*Work request*
Go through the material and copy every line in which "plhs" appears.

*Material shown*
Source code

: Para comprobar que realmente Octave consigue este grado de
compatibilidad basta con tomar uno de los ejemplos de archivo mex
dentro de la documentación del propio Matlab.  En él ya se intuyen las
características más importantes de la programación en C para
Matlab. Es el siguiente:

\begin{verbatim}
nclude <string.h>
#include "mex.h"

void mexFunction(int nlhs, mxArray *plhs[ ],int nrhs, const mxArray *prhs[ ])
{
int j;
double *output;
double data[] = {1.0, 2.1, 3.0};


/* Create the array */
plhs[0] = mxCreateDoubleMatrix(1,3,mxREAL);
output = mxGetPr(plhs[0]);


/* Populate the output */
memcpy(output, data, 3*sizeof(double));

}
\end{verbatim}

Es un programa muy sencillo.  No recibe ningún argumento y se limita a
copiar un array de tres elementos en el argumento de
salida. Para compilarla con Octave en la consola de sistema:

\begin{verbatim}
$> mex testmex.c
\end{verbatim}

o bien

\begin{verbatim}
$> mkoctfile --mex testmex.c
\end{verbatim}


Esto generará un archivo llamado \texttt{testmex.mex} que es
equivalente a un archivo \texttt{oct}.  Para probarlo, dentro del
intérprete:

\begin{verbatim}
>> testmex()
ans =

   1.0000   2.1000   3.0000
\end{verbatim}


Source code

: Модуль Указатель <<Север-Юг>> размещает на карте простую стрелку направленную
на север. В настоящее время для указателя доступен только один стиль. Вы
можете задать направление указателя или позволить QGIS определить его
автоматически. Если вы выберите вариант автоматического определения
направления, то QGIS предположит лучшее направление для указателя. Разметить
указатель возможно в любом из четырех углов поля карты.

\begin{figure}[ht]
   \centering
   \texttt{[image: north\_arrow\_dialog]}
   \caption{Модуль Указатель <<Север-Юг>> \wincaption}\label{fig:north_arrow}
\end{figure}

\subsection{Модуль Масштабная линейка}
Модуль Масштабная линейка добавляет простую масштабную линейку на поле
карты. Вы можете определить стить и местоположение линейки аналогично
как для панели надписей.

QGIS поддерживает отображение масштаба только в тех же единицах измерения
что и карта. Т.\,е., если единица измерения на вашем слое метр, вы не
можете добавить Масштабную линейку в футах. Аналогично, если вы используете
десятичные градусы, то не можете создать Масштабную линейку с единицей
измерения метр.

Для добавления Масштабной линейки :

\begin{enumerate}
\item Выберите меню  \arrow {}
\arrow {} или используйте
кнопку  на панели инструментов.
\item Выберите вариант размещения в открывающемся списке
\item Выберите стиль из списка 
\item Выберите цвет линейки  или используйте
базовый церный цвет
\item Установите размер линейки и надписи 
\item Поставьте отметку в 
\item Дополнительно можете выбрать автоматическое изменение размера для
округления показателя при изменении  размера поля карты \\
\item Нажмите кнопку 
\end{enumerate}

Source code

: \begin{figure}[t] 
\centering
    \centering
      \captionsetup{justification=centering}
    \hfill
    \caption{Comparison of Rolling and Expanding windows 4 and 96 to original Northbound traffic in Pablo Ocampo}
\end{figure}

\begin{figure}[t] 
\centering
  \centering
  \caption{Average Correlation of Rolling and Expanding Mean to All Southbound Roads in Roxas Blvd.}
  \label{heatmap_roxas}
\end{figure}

*Result of this task*
void mexFunction(int nlhs, mxArray *plhs[ ],int nrhs, const mxArray *prhs[ ])
plhs[0] = mxCreateDoubleMatrix(1,3,mxREAL);
output = mxGetPr(plhs[0]);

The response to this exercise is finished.